Durante aquela ação, o céu ganhou um tom negro abissal, engolindo a lua que pairava serena. A torre rangeu baixinho. Aquele conjunto de acontecimentos além de me trazer mais arrepios, me inundava com uma sensação excêntrica.
Soou um assobio proveniente do vento. Era um vento circular, arrastando papeis e levantando poeira, pensei em sair dali, no entanto a minha gana de se tornar um grande poeta não me deixou fazer isso.
Vânia começou a flutuar, abriu os olhos completamente diferentes, no meio da torre. Olhei e vi que eram amarelos, um amarelo carregado, faiscando na escuridão.
Ela deixou cair o livro, parou de pronunciar palavras incomuns e seus olhos viraram na minha direção.
Aquilo já não era Vânia, senti e vi que algo tinha possuído o corpo dela como ela dissera.
A escuridão me restringia de ver completamente a sua face mulata, que agora já não respondia pelo mesmo nome.
- QUAL É O TEU INTENTO? - ela disse com uma voz grotesca, uma voz dos infernos, ainda pairando na escuridão.
Eu não sabia o que dizer, nunca tinha feito algo parecido, o meu corpo herdava arrepios contínuos, a primeira palavra sufocou minha garganta.
Olhei para o meu braço chocolate e percebi que estava tremendo muito. Segurei a urina na bexiga, para não escorrer por entre as pernas.
Mas eu tinha que dizer algo! Seria um grande poeta! Juntei e colei os pedaços da minha coragem.
- Eu... - senti algo ruim se contorcendo no meu ser.
- Eu quero ser um grande poeta em todo mundo, quero que os meus versos tragam inspiração para todos que ouvirem. - disse com a voz trémula, porém o importante é como eu disse.
- SOU ZAMBOIO, FAÇO QUALQUER COISA QUE QUALQUER UM QUER, OS MEUS ACORDOS NÃO TÊM VOLTA, HA, HA, HA...
As suas falas eram descontroladas.
- O TEU DESEJO VAI SE CONCRETIZAR LOGO QUE TU SAIR DAQUI.
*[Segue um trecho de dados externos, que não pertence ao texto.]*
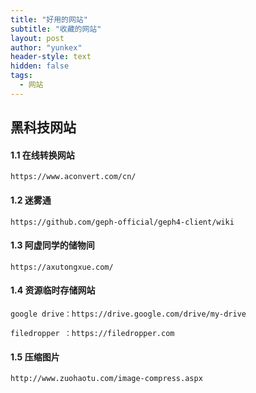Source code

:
 ```yaml
---
title: "好用的网站"
subtitle: "收藏的网站"
layout: post
author: "yunkex"
header-style: text
hidden: false
tags:
  - 网站
---
```



黑科技网站
------

#### 1.1 在线转换网站

```http
https://www.aconvert.com/cn/
```

#### 1.2 迷雾通

```http
https://github.com/geph-official/geph4-client/wiki
```

#### 1.3 阿虚同学的储物间

```http
https://axutongxue.com/
```

#### 1.4 资源临时存储网站

```http
google drive：https://drive.google.com/drive/my-drive

filedropper ：https://filedropper.com
```

####  1.5 压缩图片

```http
http://www.zuohaotu.com/image-compress.aspx
```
- E o que tenho que fazer?
Os olhos da entidade mudaram de cor. E escritas apareceram no meu peito, me queimando por escassos segundos.
- TU TENS QUE ASSINAR TODAS AS SUAS POESIAS COM AS PALAVRAS QUE ESTÃO CRAVADAS NO TEU PEITO - Zamboio disse.
Aquilo estava acontecendo ou era a minha imaginação? Lembrei dos velhos tempos, quando eu era professor de filosofia, nunca acreditaria em um demônio, mesmo estando perante minha visão. Se alguém apenas me contasse, teria crise de risos.
- Obrigado... Zamboio.
- AINDA NÃO TERMINEI, PORTANTO NÃO AGRADEÇA.
- O que falta?
- TU SABE QUE NEM TODOS OS ACORDOS SÃO FÁCEIS DE CUMPRIR, HA, HA, HA. EU SOU MUITO GENEROSO, POR ESSA RAZÃO, SOU MUITO ADORADO POR TODO O MUNDO... QUERO UMA ALMA EM TROCA!
- Uma o quê?
- NÃO ME FAÇA REPETIR!!! - a criatura gritou, ainda pairando no meio da grande torre. A escuridão intensa já se fragmentava, como se fosse um sinal do fim do nosso acordo.
- Tá bom. - disse, mas não estava nada bom. Porém fiquei calmo quando a imagem de Joaquim voltou na minha mente. Era ele que eu sacrificaria, seria parte do pacto.
Minhas pálpebras cobriram meus olhos castanhos por um segundo, quando a Vânia caiu nas cinzas, dentro da cova e sem sentidos.
Arrastei ela para fora.
- Vânia, Vânia - sacudi ela pelos ombros.
- Oi, senhor poeta! - ela disse com a voz fraca, como se acordasse de um sono.
Em seguida apagou, no entanto o seu coração pulsava, ela estava viva, isso acalmou-me.
Carreguei-a pondo nas minhas costas como se estivesse carregando uma criança.
Levei-a até em casa, já eram 5:07 da manhã. No meio do caminho planejava argumentos que usaria caso encontrasse vó Joana acordada.
Tive muita sorte, pois ela não estava em casa quando cheguei. Imaginei ela indo na casa do meu irmão, Osvaldo.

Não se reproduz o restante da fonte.